China’s answer to ChatGPT? Alibaba refuses to be left behind in the global AI development race

Tech giant produces a generative AI chatbot of its own - will China have the edge on more regulated Western markets? We spoke to AI experts for the implications…

Chinese e-commerce giant Alibaba has entered the world of generative AI, introducing a chatbot of its own to rival competitors like Open AI’s ChatGPT.

‘Tongyi Qianwen’ – which roughly translates to “seeking truth from a thousand questions”, will reportedly work in a similar fashion to competing chatbots, relying on text-based prompts from users to generate responses using statistical probability to determine which words should be placed where.

East vs West?

Supposedly set to be incorporated into the company’s full suite of apps in the near future, Alibaba’s move into the AI space comes as tensions mount between the Chinese and Western governments, with all parties attempting to stay ahead of the technology’s rapid expansion.

Some experts believe a developmental arms race is on the cards and the addition of Chinese companies to the market could see them speed ahead of Western-based competition.

AI-regulation is far more stringent in the West when compared to China, which may create a competitive advantage for companies like Alibaba and Baidu - a Chinese tech company that also recently released an AI-powered chatbot.

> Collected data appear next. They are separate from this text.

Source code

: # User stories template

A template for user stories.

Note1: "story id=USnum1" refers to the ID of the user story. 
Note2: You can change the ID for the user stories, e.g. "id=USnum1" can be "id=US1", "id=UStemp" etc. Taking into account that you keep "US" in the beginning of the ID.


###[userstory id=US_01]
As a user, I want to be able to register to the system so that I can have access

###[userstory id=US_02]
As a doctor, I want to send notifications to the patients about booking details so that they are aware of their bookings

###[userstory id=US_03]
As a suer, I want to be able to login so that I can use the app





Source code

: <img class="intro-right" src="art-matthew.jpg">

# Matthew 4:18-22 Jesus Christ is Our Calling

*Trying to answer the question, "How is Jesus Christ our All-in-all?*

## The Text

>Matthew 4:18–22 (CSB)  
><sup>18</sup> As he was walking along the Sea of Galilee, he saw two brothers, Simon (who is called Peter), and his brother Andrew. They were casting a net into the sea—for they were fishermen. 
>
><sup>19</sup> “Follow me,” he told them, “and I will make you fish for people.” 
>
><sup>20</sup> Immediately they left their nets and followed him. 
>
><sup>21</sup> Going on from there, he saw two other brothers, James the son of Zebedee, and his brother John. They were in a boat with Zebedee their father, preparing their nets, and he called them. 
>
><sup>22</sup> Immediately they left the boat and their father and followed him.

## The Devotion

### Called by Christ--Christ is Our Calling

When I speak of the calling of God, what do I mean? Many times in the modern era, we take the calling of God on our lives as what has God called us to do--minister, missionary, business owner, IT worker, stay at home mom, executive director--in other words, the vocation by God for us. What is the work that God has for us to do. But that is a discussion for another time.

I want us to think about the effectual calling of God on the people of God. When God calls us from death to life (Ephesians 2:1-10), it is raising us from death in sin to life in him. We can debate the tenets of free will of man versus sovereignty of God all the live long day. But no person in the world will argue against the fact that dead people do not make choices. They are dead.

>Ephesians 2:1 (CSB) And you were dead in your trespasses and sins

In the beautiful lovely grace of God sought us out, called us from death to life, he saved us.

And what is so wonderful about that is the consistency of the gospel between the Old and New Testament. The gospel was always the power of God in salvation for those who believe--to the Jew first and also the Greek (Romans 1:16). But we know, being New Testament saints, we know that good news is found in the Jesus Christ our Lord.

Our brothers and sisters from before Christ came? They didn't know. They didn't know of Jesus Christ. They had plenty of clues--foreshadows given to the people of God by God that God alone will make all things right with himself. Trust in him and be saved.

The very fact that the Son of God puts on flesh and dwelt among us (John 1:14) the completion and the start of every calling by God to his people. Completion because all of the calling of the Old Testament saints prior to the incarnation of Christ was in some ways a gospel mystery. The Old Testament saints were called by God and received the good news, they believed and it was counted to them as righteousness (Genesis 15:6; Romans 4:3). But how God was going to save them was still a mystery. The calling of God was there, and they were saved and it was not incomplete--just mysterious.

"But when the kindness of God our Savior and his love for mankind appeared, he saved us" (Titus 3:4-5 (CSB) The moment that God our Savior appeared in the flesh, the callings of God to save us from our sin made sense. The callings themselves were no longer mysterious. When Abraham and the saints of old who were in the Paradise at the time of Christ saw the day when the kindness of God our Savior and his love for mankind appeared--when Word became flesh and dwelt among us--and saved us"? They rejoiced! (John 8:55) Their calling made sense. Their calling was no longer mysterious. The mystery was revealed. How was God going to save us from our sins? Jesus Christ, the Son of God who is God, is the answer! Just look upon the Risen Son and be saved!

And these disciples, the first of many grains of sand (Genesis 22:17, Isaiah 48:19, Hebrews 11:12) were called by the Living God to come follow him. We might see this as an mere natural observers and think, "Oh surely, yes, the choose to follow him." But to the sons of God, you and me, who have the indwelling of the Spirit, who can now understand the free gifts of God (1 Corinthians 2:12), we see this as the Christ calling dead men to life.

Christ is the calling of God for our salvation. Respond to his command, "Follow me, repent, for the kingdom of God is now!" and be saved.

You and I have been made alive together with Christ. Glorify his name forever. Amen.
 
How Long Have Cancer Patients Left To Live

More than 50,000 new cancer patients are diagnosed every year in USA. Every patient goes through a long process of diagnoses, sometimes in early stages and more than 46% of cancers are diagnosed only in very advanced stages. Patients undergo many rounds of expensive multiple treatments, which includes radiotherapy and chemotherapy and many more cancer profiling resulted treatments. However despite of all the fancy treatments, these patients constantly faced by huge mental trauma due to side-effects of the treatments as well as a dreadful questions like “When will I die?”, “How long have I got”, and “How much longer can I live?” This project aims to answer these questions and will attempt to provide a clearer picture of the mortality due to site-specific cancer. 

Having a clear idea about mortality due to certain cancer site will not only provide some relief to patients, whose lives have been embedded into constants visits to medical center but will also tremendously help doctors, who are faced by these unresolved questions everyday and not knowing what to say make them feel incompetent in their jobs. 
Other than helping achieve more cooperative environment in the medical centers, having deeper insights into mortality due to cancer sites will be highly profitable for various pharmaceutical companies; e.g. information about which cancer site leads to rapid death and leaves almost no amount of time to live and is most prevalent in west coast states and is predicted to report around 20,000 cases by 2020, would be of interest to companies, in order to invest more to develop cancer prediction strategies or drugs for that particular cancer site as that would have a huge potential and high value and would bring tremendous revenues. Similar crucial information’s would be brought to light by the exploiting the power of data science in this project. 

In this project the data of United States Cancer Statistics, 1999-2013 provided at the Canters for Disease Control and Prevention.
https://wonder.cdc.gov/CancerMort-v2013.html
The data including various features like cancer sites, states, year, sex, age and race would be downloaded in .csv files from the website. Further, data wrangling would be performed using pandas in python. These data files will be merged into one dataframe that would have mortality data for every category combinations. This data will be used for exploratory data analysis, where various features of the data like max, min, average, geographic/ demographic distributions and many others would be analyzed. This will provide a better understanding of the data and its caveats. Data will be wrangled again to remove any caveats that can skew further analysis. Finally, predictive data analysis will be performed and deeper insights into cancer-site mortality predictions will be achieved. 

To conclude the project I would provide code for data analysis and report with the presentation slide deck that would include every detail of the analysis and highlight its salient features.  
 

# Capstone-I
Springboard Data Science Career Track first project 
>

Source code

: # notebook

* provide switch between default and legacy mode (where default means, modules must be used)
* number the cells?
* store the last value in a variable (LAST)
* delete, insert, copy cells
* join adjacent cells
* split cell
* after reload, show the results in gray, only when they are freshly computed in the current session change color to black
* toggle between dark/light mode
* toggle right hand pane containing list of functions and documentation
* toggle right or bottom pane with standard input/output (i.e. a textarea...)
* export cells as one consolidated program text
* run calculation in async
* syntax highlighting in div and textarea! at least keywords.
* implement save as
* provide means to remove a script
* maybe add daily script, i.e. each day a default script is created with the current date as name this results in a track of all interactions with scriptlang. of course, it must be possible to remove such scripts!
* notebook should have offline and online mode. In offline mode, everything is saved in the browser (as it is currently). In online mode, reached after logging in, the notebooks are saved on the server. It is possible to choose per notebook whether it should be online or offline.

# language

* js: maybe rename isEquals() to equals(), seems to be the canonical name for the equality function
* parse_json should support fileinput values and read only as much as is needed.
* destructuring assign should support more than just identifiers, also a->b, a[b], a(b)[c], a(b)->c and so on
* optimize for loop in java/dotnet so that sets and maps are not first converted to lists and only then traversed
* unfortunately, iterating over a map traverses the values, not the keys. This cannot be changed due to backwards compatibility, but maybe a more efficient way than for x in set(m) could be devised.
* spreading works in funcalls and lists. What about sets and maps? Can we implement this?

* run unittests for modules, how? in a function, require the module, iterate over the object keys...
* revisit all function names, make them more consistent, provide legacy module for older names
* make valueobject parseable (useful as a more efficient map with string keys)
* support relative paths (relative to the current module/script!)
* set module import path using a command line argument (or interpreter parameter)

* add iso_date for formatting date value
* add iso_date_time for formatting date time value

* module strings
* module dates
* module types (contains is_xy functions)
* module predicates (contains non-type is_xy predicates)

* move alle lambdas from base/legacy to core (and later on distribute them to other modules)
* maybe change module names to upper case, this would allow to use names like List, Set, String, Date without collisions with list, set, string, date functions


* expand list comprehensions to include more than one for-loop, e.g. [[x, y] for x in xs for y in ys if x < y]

Simon Reed, CRO at Multilocal, who worked at Microsoft for several years, said: “An AI arms race is well and truly in play. The major global tech companies are all vying for the top spot and the real leader is unknown as what has been developed by each player is a closely guarded secret. China is, of course, famed for being more secretive than most countries.

“No single territory has been able to legislate fast enough or knows precisely how to legislate for this new world to protect its citizens from this potential game-changer to human existence.”

Dangerous development or positive progress?

This is the first significant piece of tech development from Alibaba following the resurface of its founder, Jack Ma, last month. Ma’s return came just as the Chinese government enforced a restructuring of the company, breaking it down into six parts.

The government’s crackdown on private enterprises was viewed by some as a way of keeping wealthy people like Ma in check, but it doesn’t seem to have slowed down Alibaba’s thirst for innovation.

Dan Moseley, Managing Director of North America at Automated Creative, is less concerned about an arms race, believing the current state of AI development to be reminiscent “of when Amazon released Alexa and everyone rushed in with a 'me too' product”.

He said: “Brands should continue to get excited and experimental in the space, but continue to refer back to their data on how AI is benefiting them. There is a tendency to see this as an arms race, whereas one day most major businesses and platforms will have their own large language models.”

Peter Wallace, General Manager of EMEA at GumGum, understands peoples’ anxiety surrounding the potential for over-development. He said with AI having created “an increasingly acute need for greater regulation” because of its propensity to have global ramifications, the responsibility for safe innovation lies at the regulators’ doors.

He added: “It’s only right that these unprecedented capabilities have sparked concern along with excitement. Hopefully there will be some globally agreed standards to enable us to harness the rapidly growing power of AI productively and safely.”

But with the stakes high and an air of unknowingness surrounding the tech, will global governments be able to rally together and establish agreed upon standards? Only time will tell.

“It’s unaffordable to take eyes off the ball”

The news comes as the US government begins to establish rules for artificial intelligence tools.

Andreas Rindler, Managing Director at BCG Platinion, said: "As generative AI tools such as Microsoft's ChatGPT and Google's Bard continue to make waves, it's natural to ask tough questions. We've seen the havoc misinformation and bias can wreak on AI technology, so we can't just assume these tools are inherently ethical and safe. But it would be hasty to call for a blanket suspension, what’s really needed is a responsible and ethical approach that permeates every aspect of our society.

"There are indeed many critical risks when dealing with AI. From unexpected capabilities upon deployment to its potential use as a powerful tool for phishing and fraud activities, like deepfakes, it’s unaffordable to take eyes off the ball. To mitigate this, it’s critical to raise awareness among public institutions, businesses and educational settings, to understand and guide the continued development of AI without being overwhelmed by it.”